O Estado de S. Paulo
A briga entre o Legislativo e Supremo Tribunal Federal pelo sistema de governo
O problema das emendas parlamentares entre
STF e Congresso deixou há muito de ser questão de transparência no uso do
dinheiro público, embora também seja. Os dois poderes estão engalfinhados em
torno da definição de sistema de governo.
O ministro Flávio Dino, referendado pelo
plenário, escreveu que o atual sistema não é parlamentarista, nem
presidencialista, nem semipresidencialista. É algo “singular”, cujo grau de
ingerência do Congresso no orçamento público não se equipara a nenhum outro.

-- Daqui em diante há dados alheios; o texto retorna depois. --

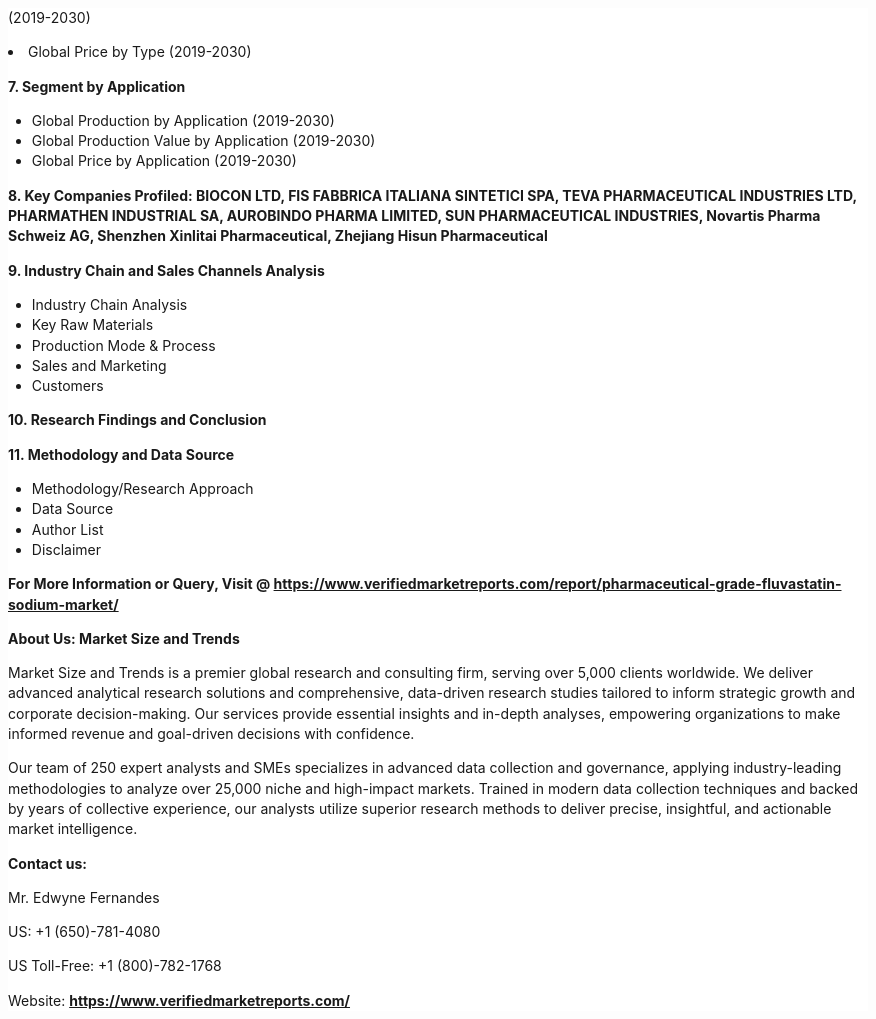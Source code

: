 (2019-2030)</li><li>Global Price by Type (2019-2030)</li></ul><p><strong>7. Segment by Application</strong></p><ul><li>Global Production by Application (2019-2030)</li><li>Global Production Value by Application (2019-2030)</li><li>Global Price by Application (2019-2030)</li></ul><p><strong>8. Key Companies Profiled: BIOCON LTD, FIS FABBRICA ITALIANA SINTETICI SPA, TEVA PHARMACEUTICAL INDUSTRIES LTD, PHARMATHEN INDUSTRIAL SA, AUROBINDO PHARMA LIMITED, SUN PHARMACEUTICAL INDUSTRIES, Novartis Pharma Schweiz AG, Shenzhen Xinlitai Pharmaceutical, Zhejiang Hisun Pharmaceutical</strong></p><p><strong>9. Industry Chain and Sales Channels Analysis</strong></p><ul><li>Industry Chain Analysis</li><li>Key Raw Materials</li><li>Production Mode &amp; Process</li><li>Sales and Marketing</li><li>Customers</li></ul><p><strong>10. Research Findings and Conclusion</strong></p><p><strong>11. Methodology and Data Source</strong></p><ul><li>Methodology/Research Approach</li><li>Data Source</li><li>Author List</li><li>Disclaimer</li></ul></p><p><strong>For More Information or Query, Visit @ <a href="https://www.verifiedmarketreports.com/report/pharmaceutical-grade-fluvastatin-sodium-market/">https://www.verifiedmarketreports.com/report/pharmaceutical-grade-fluvastatin-sodium-market/</a></strong></p><p><strong>About Us: Market Size and Trends</strong></p><p>Market Size and Trends is a premier global research and consulting firm, serving over 5,000 clients worldwide. We deliver advanced analytical research solutions and comprehensive, data-driven research studies tailored to inform strategic growth and corporate decision-making. Our services provide essential insights and in-depth analyses, empowering organizations to make informed revenue and goal-driven decisions with confidence.</p><p>Our team of 250 expert analysts and SMEs specializes in advanced data collection and governance, applying industry-leading methodologies to analyze over 25,000 niche and high-impact markets. Trained in modern data collection techniques and backed by years of collective experience, our analysts utilize superior research methods to deliver precise, insightful, and actionable market intelligence.</p><p><strong>Contact us:</strong></p><p>Mr. Edwyne Fernandes</p><p>US: +1 (650)-781-4080</p><p>US Toll-Free: +1 (800)-782-1768</p><p>Website: <strong><a href="https://www.verifiedmarketreports.com/">https://www.verifiedmarketreports.com/</a></strong></p>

Suspeita-se, diz o ministro, que esse sistema de emendas possui uma “face oculta” (a falta de transparência) que leva a “perpetuação do poder” e “continuísmo político”. O que torna “inevitável e compulsória” a ampliação dos controles institucionais – leia-se controle pelo STF.

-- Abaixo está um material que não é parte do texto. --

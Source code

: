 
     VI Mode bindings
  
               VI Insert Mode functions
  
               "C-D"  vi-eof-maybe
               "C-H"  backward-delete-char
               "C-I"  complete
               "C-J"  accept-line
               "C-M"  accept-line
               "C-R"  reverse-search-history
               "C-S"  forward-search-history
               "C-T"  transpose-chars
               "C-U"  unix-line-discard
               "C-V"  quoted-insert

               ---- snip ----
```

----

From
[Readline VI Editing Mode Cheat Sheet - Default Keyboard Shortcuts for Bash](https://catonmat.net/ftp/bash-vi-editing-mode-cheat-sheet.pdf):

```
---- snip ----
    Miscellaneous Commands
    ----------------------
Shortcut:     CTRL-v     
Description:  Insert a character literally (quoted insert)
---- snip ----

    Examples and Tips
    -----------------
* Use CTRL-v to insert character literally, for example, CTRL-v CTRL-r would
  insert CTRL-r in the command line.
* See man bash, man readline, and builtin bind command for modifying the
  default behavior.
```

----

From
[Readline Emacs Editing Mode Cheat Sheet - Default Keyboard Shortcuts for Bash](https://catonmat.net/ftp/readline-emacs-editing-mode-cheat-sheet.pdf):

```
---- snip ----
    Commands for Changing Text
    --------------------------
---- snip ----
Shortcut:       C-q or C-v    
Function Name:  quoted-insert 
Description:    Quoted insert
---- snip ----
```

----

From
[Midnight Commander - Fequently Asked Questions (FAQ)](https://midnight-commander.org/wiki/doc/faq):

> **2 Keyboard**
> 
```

Em outras palavras, o STF embarcou no caso
das emendas numa espécie de reforma do sistema de governo. E tenta “consertar”
pela via jurídica um longo processo pelo qual o Congresso avançou sobre o
Executivo na posse de uma ferramenta clássica de política: a alocação de
recursos via orçamento público.
Está evidente que o STF encara como absurdo a
ser corrigido o fato de o Legislativo ter aumentado de cerca de 5% para cerca
de 24% nos últimos cinco anos o valor das emendas nas despesas discricionárias.

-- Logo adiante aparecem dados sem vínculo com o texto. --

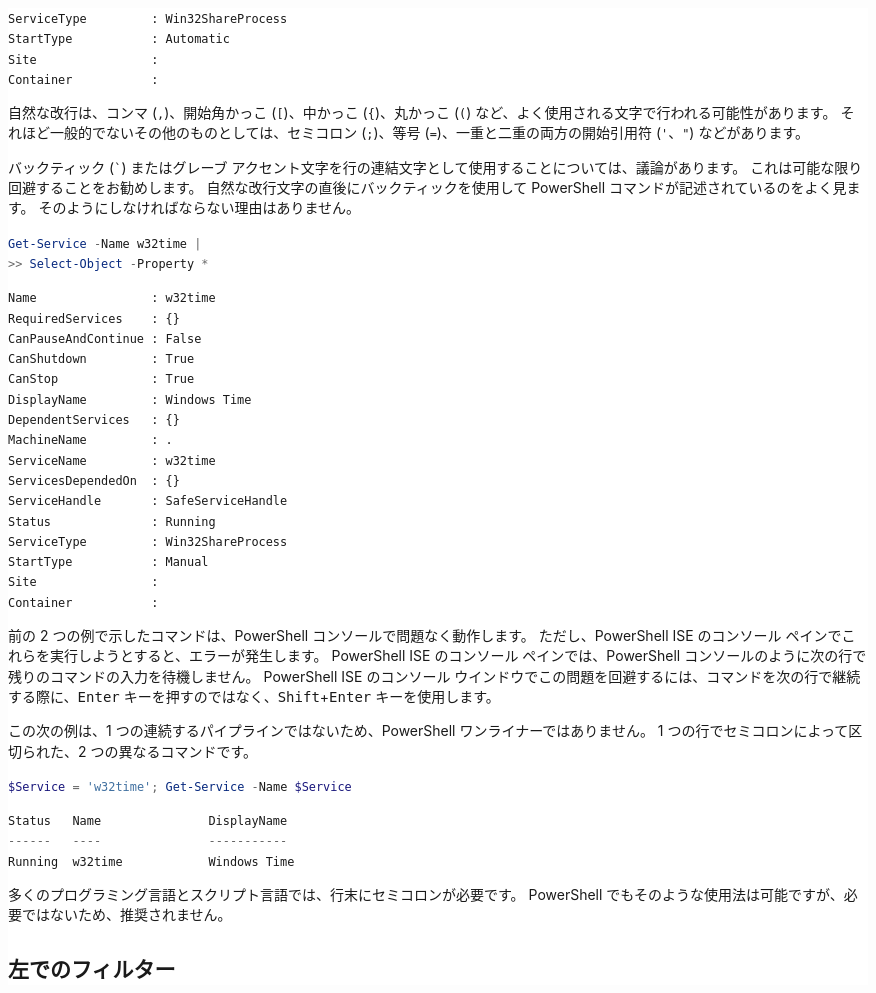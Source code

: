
 ```Output
ServiceType         : Win32ShareProcess
StartType           : Automatic
Site                :
Container           :
```

自然な改行は、コンマ (`,`)、開始角かっこ (`[`)、中かっこ (`{`)、丸かっこ (`(`) など、よく使用される文字で行われる可能性があります。 それほど一般的でないその他のものとしては、セミコロン (`;`)、等号 (`=`)、一重と二重の両方の開始引用符 (`'`、`"`) などがあります。

バックティック (`` ` ``) またはグレーブ アクセント文字を行の連結文字として使用することについては、議論があります。 これは可能な限り回避することをお勧めします。 自然な改行文字の直後にバックティックを使用して PowerShell コマンドが記述されているのをよく見ます。
そのようにしなければならない理由はありません。

```powershell
Get-Service -Name w32time |
>> Select-Object -Property *
```

```Output
Name                : w32time
RequiredServices    : {}
CanPauseAndContinue : False
CanShutdown         : True
CanStop             : True
DisplayName         : Windows Time
DependentServices   : {}
MachineName         : .
ServiceName         : w32time
ServicesDependedOn  : {}
ServiceHandle       : SafeServiceHandle
Status              : Running
ServiceType         : Win32ShareProcess
StartType           : Manual
Site                :
Container           :
```

前の 2 つの例で示したコマンドは、PowerShell コンソールで問題なく動作します。 ただし、PowerShell ISE のコンソール ペインでこれらを実行しようとすると、エラーが発生します。 PowerShell ISE のコンソール ペインでは、PowerShell コンソールのように次の行で残りのコマンドの入力を待機しません。 PowerShell ISE のコンソール ウインドウでこの問題を回避するには、コマンドを次の行で継続する際に、<kbd>Enter</kbd> キーを押すのではなく、<kbd>Shift</kbd>+<kbd>Enter</kbd> キーを使用します。

この次の例は、1 つの連続するパイプラインではないため、PowerShell ワンライナーではありません。 1 つの行でセミコロンによって区切られた、2 つの異なるコマンドです。

```powershell
$Service = 'w32time'; Get-Service -Name $Service
```

```powershell
Status   Name               DisplayName
------   ----               -----------
Running  w32time            Windows Time
```

多くのプログラミング言語とスクリプト言語では、行末にセミコロンが必要です。 PowerShell でもそのような使用法は可能ですが、必要ではないため、推奨されません。

## <a name="filtering-left"></a>左でのフィルター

No fundo, a queixa se refere a um dado central da política brasileira.
Pois o que explica esse considerável avanço
do Congresso foi uma sucessão de presidentes fracos, começando por Dilma, que
foram entregando os anéis e ao mesmo tempo os dedos. Os parlamentares viram
essa evolução de forma diferente: desde a instauração das emendas impositivas
(cuja execução é obrigatória e independente de negociação com o governo), a
partir de 2015, consideram que deixaram de ser “reféns” do Planalto.
A partir de 1988, o desenho do sistema de
governo brasileiro obrigou a figura forte do chefe do Executivo a se entender
com um Congresso dono de muitos poderes e prerrogativas. Cujas tradicionais
características de fracionamento e baixa representatividade foram se
transformando, por falência dos partidos e pelo esquema de emendas, num sistema
interno de “capitanias hereditárias” (também isso o STF lamenta) que é a cara
do Centrão.
Consolidado como está, e com um Executivo sem
votos no Legislativo, mesmo com a mãozinha do STF o atual sistema de governo
não volta ao falecido “presidencialismo de coalizão”, que Lula achou que
assumiria. Ao contrário, está se tornando ainda mais complexo e virou mesmo um
tabuleiro de três bordas. O STF sugere querer dar à política rumos e balizas
distintas do que ela estabeleceu. Acaba sendo engolido por ela.
Um comentário:
O artigo do WW é extremamente lúcido e reflete a embanação dessa democracia jabuticada autofagica. Precisamos para contrapor ao atual estado das coisas de um Projeto de Nação, sem isso vamos viver nesse eterno enxugar gelo.